But while LaBeouf didn’t get a rise out of Clowes, he did receive a cease-and-desist letter from the cartoonist’s attorney — which the actor promptly posted on the social media platform.
After pointing out that the storyboard drawings are copied from “David Boring,” Clowes’ attorney Michael J. Kump notes that, “if the foregoing isn’t outrageous enough conduct by your client, Mr. LaBeouf in his tweet today plagiarized Mr. Clowes’ own description of ‘David Boring'” as “it’s like Fassbinder meets half-baked Nabokov on Gilligan’s Island.” (Also worth noting: The photos fanned out beneath the drawing are of actors Patton Oswalt and Seth Rogen, who recently mocked LaBeouf’s ongoing Twitter apologies.)

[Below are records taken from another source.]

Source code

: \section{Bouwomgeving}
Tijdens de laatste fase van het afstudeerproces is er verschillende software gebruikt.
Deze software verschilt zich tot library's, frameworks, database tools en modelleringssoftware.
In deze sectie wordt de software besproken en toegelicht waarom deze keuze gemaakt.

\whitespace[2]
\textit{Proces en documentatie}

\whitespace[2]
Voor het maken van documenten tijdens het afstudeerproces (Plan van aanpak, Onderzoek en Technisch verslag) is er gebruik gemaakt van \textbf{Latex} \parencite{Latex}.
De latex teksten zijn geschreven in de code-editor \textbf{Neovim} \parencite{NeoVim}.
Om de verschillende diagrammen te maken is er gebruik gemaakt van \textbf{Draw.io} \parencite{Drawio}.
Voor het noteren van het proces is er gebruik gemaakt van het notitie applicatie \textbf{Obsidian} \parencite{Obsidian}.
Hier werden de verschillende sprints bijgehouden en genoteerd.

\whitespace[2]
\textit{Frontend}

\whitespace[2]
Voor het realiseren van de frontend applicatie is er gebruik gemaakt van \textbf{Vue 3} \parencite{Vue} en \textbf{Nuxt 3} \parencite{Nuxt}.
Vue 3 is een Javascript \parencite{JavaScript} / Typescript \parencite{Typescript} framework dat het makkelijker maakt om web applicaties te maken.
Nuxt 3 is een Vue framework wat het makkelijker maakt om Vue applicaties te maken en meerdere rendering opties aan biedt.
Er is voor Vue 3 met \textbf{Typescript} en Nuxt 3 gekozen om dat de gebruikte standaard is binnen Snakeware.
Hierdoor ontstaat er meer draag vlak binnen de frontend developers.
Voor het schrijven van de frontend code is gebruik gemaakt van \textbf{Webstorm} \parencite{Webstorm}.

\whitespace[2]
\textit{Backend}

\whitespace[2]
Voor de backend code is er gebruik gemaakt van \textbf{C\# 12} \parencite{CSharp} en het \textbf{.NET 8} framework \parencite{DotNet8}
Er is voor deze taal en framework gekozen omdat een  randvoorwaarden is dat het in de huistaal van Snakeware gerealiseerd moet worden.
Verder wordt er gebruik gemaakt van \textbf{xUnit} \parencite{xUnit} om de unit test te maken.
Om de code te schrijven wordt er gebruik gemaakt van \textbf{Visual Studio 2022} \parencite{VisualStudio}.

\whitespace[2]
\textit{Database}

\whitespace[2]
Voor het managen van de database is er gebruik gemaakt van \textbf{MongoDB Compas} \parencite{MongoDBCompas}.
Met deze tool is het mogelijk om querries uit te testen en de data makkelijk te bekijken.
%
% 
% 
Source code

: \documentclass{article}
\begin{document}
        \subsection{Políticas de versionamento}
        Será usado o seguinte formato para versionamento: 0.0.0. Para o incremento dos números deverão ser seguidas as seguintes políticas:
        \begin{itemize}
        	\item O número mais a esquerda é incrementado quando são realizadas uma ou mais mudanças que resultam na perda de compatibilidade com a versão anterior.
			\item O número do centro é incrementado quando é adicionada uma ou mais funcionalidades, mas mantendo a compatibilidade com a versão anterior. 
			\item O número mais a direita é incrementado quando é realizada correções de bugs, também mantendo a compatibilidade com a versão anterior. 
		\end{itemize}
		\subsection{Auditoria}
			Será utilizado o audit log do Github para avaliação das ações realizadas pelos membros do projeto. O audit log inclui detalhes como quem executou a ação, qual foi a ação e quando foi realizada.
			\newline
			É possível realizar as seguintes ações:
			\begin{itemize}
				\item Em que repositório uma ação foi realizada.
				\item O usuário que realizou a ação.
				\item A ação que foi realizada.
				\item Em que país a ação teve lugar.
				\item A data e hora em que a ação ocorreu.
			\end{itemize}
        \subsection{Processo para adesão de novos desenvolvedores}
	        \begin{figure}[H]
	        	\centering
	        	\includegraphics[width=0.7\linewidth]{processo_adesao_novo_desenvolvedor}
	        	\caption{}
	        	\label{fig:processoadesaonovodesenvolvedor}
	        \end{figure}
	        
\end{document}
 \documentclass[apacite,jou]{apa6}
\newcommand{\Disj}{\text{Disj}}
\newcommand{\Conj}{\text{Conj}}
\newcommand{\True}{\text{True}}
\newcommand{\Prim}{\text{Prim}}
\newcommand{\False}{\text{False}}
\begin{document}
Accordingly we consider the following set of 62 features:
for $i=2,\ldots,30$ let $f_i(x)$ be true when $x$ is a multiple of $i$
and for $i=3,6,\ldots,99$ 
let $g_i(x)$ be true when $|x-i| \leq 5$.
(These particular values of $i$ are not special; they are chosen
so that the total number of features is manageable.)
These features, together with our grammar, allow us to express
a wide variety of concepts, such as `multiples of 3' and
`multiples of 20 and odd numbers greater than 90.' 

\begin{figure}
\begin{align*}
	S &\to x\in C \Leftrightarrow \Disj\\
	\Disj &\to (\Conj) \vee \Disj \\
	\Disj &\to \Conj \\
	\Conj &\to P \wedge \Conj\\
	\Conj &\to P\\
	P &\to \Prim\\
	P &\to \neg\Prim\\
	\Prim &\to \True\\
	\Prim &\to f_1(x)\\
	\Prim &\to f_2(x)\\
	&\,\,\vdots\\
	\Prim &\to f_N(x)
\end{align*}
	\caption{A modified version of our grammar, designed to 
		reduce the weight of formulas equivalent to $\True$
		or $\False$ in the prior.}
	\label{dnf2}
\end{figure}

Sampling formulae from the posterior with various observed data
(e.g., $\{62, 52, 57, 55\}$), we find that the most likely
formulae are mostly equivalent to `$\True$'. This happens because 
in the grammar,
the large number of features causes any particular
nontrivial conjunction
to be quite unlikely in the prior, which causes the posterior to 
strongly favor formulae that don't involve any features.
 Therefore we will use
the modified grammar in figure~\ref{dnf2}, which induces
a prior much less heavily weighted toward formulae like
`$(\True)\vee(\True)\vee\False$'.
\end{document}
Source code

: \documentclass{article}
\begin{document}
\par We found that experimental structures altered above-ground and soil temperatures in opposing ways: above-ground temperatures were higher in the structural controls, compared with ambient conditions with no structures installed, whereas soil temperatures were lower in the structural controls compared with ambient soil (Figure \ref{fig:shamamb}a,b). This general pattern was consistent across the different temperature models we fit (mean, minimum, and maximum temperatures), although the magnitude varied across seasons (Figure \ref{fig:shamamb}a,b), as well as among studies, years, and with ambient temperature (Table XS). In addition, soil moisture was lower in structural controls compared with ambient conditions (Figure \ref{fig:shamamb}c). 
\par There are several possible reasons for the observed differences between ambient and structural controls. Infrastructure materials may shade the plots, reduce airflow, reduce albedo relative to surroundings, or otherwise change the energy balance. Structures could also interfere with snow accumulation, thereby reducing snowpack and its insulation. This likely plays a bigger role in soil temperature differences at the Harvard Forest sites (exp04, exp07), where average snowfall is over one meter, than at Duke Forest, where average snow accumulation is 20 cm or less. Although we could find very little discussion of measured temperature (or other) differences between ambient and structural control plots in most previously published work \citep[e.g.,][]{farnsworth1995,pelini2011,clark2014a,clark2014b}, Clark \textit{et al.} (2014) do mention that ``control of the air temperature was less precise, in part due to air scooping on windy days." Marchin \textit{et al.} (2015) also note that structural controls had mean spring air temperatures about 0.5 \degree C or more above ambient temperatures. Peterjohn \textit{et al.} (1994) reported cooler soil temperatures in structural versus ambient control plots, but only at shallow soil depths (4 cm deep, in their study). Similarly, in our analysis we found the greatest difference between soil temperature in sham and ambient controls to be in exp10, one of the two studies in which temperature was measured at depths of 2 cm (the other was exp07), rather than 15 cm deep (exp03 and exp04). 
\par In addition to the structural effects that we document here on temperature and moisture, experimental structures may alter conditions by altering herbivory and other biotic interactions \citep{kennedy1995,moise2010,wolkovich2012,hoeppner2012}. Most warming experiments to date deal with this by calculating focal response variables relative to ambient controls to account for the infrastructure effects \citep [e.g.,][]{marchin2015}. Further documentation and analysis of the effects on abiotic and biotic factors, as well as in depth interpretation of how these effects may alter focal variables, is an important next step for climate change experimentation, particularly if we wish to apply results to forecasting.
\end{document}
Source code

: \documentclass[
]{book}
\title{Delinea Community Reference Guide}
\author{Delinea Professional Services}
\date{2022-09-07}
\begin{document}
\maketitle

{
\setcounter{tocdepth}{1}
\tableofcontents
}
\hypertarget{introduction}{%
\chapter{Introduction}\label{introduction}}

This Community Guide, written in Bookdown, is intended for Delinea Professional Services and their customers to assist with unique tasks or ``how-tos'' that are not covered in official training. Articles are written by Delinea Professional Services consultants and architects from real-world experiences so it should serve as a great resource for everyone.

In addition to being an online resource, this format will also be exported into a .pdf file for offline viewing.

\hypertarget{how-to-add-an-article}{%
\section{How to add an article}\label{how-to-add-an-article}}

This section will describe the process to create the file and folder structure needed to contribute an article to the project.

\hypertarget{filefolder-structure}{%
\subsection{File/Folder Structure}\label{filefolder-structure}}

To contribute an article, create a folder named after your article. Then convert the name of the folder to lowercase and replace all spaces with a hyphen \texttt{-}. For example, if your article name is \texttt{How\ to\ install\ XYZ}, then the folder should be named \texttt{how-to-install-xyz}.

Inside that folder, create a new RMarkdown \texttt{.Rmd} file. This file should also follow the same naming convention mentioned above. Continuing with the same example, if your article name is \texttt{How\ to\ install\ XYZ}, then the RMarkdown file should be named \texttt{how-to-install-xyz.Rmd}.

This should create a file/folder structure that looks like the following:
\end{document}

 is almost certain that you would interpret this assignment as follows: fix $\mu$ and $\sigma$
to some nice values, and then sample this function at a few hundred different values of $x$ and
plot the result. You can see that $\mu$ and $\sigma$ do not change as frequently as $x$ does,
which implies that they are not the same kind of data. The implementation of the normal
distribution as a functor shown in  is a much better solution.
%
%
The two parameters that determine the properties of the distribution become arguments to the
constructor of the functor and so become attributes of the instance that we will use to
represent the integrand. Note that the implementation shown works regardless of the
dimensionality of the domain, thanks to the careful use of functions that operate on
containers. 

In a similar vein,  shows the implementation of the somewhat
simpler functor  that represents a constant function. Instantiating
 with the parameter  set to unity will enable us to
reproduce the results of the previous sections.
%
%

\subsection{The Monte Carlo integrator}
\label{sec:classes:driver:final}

LaBeouf was confronted with charges of plagiarism in mid-December following the online release of his 2012 short film HowardCantour.com, an almost-direct — and completely unauthorized — adaptation of Clowes’ 2007 comic Justin M. Damiano. LaBeouf quickly issued an apology, but even significant portions of that were found to be lifted from other sources, leading to weeks of bizarre, and frequently plagiarized, tweets from the first-time director.
In the letter to LaBeouf’s lawyer Brian G. Wolf , Kump writes, “your client is clearly out of control.”
“He must stop his improper and outlandish conduct directed at Mr. Clows and his works, and your clients must take all necessary and appropriate steps to redress his wrongs,” Kump continues in the letter. “We have been waiting since December 27 to hear how Mr. LaBeouf intends to make right, but all that has happened is further wrongful acts, such as described above, and more foolishness such as Mr. LaBeouf’s New Year’s Day sky-writing frolic that exposed Mr. Clowes to further ridicule. Leave Mr. Clowes alone, and address and fix these problems immediately.”